Overall RT curve across trial order
rt_subs <- rts %>%
filter(stimulus_novelty == "familiar", rt_value > 300, rt_value < 3000) %>%
group_by(administration_id, trial_id, english_stimulus_label, dataset_name,
trial_order) %>%
summarise(sub_mean_rt = mean(rt_value))
ggplot(rt_subs,
aes(x = trial_order, y = sub_mean_rt)) +
geom_point(alpha = .1) +
geom_smooth(method = "lm") +
scale_y_log10() +
xlim(12,60) +
theme_mikabr()
## Warning: Removed 5354 rows containing non-finite values (stat_smooth).

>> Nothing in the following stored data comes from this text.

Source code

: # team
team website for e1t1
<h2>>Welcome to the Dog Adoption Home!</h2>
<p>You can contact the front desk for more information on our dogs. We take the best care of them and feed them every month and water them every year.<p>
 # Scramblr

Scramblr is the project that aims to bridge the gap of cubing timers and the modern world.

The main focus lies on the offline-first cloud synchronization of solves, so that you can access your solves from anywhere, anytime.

## Warning: Removed 5354 rows containing missing values (geom_point).
rt_subs <- rts %>%
filter(stimulus_novelty == "familiar", rt_value > 300, rt_value < 3000) %>%
group_by(administration_id, trial_id, english_stimulus_label, age, dataset_name) %>%
summarise(sub_mean_rt = mean(rt_value)) %>%
group_by(english_stimulus_label) %>%
filter(n() > 100)
ggplot(rt_subs,
aes(x = age, y = sub_mean_rt, col = dataset_name)) +
geom_point(alpha = .1) +
geom_smooth(method = "lm", formula = y ~ x) +
facet_wrap(~english_stimulus_label) +
ylim(0,4000) +
theme_mikabr()
## Warning: Removed 79 rows containing non-finite values (stat_smooth).
## Warning: Removed 79 rows containing missing values (geom_point).
## Warning in max(ids, na.rm = TRUE): no non-missing arguments to max; returning -
## Inf
Create dataframe.
rt_model_data <- rts %>%
filter(rt_value > 300) %>%
mutate(log_rt = log(rt_value),
age_centered = scale(age, scale = FALSE))
Sanity check the lm model with no random effects.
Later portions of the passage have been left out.